Die Gustav-Fischer-Straße Nr. 3 gab es nicht mehr. Heraus geschnitten aus der Häuserzeile klaffte eine Lücke und wir erfuhren, dass dieses Haus wegen eines unterirdischen Wasserlaufs abgerissen werden musste. Die Einhügelquelle existierte nicht mehr - auch sie war dem Erdboden gleichgemacht, weil sie seit mehreren Jahrzehnten leer stand und baufällig geworden war.
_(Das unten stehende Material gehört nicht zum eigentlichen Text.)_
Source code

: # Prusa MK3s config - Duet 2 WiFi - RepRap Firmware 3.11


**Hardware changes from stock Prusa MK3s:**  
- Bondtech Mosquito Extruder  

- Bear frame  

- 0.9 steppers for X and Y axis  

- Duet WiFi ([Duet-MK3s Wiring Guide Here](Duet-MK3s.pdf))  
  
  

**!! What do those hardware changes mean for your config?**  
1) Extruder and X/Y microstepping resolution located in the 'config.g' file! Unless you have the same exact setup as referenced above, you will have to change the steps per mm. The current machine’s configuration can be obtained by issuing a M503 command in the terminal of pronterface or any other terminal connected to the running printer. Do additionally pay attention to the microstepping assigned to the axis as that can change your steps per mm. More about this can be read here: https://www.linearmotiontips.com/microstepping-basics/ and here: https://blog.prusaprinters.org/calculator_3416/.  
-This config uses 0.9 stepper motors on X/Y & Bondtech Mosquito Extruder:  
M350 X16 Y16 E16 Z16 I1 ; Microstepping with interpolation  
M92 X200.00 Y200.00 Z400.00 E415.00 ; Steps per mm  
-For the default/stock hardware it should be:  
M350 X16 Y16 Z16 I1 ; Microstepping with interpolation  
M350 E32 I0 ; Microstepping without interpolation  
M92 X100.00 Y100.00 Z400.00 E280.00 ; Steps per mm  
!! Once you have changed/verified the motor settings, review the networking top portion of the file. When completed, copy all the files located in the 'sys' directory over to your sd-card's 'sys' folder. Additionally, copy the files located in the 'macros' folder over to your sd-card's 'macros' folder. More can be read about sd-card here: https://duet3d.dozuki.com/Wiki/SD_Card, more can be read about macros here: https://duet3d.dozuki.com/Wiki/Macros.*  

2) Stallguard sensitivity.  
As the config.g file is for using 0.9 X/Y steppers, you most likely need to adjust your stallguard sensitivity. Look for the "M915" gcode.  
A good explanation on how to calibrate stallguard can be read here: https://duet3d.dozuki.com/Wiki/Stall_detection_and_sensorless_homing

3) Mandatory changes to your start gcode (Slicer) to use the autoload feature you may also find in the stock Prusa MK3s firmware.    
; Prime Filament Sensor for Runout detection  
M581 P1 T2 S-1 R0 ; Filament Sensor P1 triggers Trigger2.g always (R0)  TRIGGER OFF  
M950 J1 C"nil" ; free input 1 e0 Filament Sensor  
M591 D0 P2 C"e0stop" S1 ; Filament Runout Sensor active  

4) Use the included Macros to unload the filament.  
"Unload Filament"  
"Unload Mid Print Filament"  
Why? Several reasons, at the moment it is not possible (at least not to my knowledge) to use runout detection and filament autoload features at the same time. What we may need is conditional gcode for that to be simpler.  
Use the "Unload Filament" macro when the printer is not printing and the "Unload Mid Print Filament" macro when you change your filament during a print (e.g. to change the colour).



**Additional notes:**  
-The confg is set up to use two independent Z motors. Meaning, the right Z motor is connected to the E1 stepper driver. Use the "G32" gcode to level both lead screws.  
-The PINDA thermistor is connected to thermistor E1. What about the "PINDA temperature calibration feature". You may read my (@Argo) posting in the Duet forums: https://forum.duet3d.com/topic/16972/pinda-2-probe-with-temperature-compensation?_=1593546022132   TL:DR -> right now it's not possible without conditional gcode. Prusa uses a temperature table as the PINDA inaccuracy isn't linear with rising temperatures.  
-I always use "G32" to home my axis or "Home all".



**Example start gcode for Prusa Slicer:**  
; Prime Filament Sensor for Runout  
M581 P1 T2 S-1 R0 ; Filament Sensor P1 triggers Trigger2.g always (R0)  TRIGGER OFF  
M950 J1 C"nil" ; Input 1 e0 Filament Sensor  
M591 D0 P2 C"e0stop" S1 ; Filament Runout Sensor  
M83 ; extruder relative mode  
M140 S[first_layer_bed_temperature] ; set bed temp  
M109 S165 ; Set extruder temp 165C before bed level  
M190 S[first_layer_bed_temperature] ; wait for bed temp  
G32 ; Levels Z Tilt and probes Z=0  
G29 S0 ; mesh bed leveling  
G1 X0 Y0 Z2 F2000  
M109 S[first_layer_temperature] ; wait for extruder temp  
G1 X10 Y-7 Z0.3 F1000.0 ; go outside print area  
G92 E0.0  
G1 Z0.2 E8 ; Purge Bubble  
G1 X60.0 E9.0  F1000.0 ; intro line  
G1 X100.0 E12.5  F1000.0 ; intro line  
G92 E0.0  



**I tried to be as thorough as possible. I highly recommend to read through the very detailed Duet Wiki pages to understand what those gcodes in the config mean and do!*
Die Quelle selbst gibt es natürlich noch und meine Tochter kennt den Platz, wo in der Nähe bronzezeitliche Funde gemacht wurden, an dem meine Asche zu deponieren ist (wie gesagt - hoffentlich erst in mindestens 25 Jahren). Die vorgesehene Stelle werde ich bei meinem nächsten Besuch fotografieren und bin wohl der einzige lebende Mensch, der seine letzte Ruhestätte selbst fotografiert.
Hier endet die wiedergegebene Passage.